Mindfulness in Nichiren Buddhism
Hence, ND made this argument already 750 years ago when he stated that the doctrine of Zen has limited benefits and would pale in the face of Shakyamuni’s original intention – the promotion of mindfulness practices and action based on NMHRGK (a chant).
It is of course plain to see that this approach borders on ‘religious practices’ as it entails an entire belief system based on philosophical ideas rather than a simplistic focus on the here and now from an observer’s perspective.

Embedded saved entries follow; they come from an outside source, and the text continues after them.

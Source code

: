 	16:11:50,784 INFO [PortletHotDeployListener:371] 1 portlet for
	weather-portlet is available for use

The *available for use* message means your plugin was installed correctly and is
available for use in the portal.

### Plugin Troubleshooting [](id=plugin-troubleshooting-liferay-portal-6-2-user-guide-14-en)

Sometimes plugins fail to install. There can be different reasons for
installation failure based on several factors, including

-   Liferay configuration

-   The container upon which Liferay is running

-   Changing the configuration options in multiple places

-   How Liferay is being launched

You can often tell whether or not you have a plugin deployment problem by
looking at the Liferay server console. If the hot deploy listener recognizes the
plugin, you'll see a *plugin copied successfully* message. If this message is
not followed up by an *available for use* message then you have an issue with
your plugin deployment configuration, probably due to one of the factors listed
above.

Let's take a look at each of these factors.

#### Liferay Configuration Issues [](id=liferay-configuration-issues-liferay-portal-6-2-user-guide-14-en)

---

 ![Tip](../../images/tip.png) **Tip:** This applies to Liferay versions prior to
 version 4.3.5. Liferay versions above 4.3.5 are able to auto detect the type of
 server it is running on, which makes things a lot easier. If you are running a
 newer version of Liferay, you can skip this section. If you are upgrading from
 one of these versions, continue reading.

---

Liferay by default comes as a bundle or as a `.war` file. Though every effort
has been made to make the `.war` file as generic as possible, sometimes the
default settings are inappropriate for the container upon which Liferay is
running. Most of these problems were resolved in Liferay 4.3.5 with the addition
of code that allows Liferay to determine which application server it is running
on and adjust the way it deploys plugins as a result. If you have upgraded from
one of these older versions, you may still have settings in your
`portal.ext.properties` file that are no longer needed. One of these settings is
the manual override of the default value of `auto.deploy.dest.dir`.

Yet, is the philosophical groundwork of Shakyamuni’s belief system really removed from true scientific evidence if we consider the ‘energy conservation principle’ (explaining eternally transforming life), the butterfly effect or the ‘concept of sensitive dependence on initial conditions in chaos theory’ (i.e. evidence for interconnection of all things and the law of cause and effect)?
As such, Shakyamuni’s enlightenment is based on scientific endeavour and corresponding evidence that can be found in the phenomenal world around us rather than ideas springing from illusions of an overactive imagination.
Yet, when we take the time to assess the various psychologically based mindfulness therapies that are currently practiced, much of the richness in deeper level understanding of existence is missing.
Even though there is no doubt that there is much to be gained from practicing mindfulness the way it is currently practiced in its various psychological approaches shows results the question needs to be asked of how we can improve on current therapy techniques to get better outcomes.
Hence, taking the strong points of each therapy outlined earlier into consideration, a new approach to mindfulness based on ND Buddhism is proposed with the aim to expanding a practitioner’s human experience in the here and now.